The well fluid outflow control 135 will be further explained below with reference to FIG. 3. In the present example embodiment of a well drilling system, pressure in the annulus 115 may be maintained by communicating to the control system 146 signals from the flow meter 152, pressure transducer 116, pressure sensor 147 and in some embodiments a second flow meter 126 disposed in the fluid discharge line 124. Control signals from the control system 146 may operate the well fluid outflow control 135 and the mud pump(s) 138 to maintain a selected fluid pressure in the annulus 115. The selected fluid pressure may be calculated substantially as explained above with reference to FIG. 1 and in a manner similar to operation of a controllable choke as disclosed in U.S. Pat. No. 6,904,891 issued to van Riet, incorporated herein by reference in its entirety. When the mud pump(s) are switched off, such as during adding a segment of dill pipe to the drill string 112 or removing a segment therefrom, pressure in the annulus 115 may be maintained using the fluid injection system comprising the injection fluid supply 143 which may comprise a storage tank and one or more injection pumps (not shown separately) and the pressure measurement generated by the injection fluid pressure sensor disposed anywhere in the injection fluid supply passage, e.g., at 156.
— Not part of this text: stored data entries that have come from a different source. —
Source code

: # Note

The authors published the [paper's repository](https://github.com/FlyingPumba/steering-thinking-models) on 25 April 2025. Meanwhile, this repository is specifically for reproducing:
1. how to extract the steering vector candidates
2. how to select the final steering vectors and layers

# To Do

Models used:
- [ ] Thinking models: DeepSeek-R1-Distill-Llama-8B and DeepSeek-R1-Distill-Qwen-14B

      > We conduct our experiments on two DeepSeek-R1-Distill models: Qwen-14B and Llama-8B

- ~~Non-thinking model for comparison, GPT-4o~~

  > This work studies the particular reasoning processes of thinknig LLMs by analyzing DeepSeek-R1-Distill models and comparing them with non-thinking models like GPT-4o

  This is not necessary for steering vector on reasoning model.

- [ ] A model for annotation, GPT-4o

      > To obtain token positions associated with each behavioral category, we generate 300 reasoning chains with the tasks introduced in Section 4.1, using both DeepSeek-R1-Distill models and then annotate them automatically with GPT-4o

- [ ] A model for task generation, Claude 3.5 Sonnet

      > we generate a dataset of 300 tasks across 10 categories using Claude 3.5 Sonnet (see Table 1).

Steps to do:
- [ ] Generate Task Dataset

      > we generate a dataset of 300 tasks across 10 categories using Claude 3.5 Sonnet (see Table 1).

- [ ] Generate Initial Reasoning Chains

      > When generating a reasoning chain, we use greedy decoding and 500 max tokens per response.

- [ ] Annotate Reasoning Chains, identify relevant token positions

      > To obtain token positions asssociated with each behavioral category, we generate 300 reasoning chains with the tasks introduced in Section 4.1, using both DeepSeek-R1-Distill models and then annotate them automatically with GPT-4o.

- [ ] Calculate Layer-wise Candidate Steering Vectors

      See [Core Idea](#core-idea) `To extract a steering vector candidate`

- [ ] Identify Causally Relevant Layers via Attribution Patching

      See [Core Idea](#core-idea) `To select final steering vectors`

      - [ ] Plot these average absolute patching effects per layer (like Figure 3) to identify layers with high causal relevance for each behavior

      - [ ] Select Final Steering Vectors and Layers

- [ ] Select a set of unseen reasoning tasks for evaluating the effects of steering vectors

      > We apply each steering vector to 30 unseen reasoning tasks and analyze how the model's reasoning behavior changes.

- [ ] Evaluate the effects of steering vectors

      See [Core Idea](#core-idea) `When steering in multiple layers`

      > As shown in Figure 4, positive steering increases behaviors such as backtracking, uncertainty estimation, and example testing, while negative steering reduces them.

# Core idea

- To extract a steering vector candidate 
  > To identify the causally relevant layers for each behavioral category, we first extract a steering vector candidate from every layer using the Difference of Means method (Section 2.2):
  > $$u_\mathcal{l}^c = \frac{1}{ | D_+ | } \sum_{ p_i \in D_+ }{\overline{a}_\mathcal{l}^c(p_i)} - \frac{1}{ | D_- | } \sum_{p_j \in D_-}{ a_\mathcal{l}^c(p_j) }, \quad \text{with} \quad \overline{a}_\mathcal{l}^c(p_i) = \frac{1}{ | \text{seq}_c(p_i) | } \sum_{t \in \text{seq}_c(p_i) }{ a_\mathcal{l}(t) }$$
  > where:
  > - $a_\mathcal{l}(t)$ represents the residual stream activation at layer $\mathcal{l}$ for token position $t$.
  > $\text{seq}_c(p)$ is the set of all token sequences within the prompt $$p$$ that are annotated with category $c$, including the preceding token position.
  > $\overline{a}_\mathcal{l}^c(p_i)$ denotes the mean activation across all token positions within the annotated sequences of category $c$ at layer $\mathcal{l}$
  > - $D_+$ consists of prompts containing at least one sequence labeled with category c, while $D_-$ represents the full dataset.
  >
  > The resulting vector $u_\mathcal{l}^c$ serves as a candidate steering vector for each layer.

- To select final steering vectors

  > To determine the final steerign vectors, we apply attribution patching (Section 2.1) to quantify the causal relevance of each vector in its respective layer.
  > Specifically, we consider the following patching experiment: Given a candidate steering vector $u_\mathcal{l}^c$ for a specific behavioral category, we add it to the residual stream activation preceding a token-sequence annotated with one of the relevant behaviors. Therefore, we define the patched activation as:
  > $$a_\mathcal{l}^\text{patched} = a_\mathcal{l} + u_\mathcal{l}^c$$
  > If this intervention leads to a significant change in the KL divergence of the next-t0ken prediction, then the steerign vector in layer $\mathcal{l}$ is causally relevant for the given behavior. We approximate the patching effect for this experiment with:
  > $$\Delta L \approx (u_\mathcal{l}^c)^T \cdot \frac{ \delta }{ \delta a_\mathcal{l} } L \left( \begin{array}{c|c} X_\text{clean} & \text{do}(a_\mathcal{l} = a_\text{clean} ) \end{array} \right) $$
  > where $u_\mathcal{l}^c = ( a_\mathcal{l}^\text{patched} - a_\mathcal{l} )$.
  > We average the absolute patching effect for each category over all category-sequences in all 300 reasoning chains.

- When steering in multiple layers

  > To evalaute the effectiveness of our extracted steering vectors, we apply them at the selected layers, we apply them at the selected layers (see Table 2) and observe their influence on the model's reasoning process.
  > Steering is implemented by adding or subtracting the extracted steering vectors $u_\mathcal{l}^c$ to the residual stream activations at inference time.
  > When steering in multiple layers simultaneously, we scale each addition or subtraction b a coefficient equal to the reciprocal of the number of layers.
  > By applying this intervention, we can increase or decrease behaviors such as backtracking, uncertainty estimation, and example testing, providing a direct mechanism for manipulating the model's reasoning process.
One example embodiment of a well outflow control is shown schematically in FIG. 3. The well fluid outflow control 135 may comprise one or more pipe ram(s) 10 of types known to be used in blowout preventers (BOPs). Pipe rams may comprise one or more sealing elements (not shown separately for clarity) configured to sealingly engage the exterior of tubular members such as drill pipe, drill collars and other drill string components passing through a center bore of the pipe ram 10 when an associated actuator 11 is operated to urge the one or more sealing elements toward the tubular member. In some embodiments, the pipe ram may comprise two, opposed, substantially identical pipe rams that move in opposed directions when actuated. An example pipe ram that may be used in some embodiments is described on the Internet site Drillingformulas.com, in an article entitled, “Ram Preventers as Well Control Equipment”, available at the URL http ://www.driliingformulas.co/ram-preventers-as-well-control-equipment/downloaded on December 16, 2016. The pipe ram(s) 10 may be operated by the control system 146 to restrict upward flow of drilling fluid out of the wellbore (112 in FIG. 2) so as to maintain a selected setpoint fluid pressure in the wellbore (112 in FIG. 2). A fluid pressure in the wellbore upstream of the well fluid outflow control 135 may be measured by a pressure sensor 15 in fluid communication with a control line 14 coupled to or below the pipe rams 10. Flow rate may be measured in the control line 14 using a flow meter 17, for example a mass flow meter or a Coriolis-type flow meter. Signals from the pressure sensor 15 and the flow meter may be conducted to the control unit (146 in FIG. 2) to enable more precise control of the pipe rams 10 in maintaining a selected pressure in the wellbore (112 in FIG. 2) below the pipe rams 10. After leaving the pipe rams 10, fluid leaving the wellbore may be returned to the well drilling system substantially as explained with reference to FIG. 2.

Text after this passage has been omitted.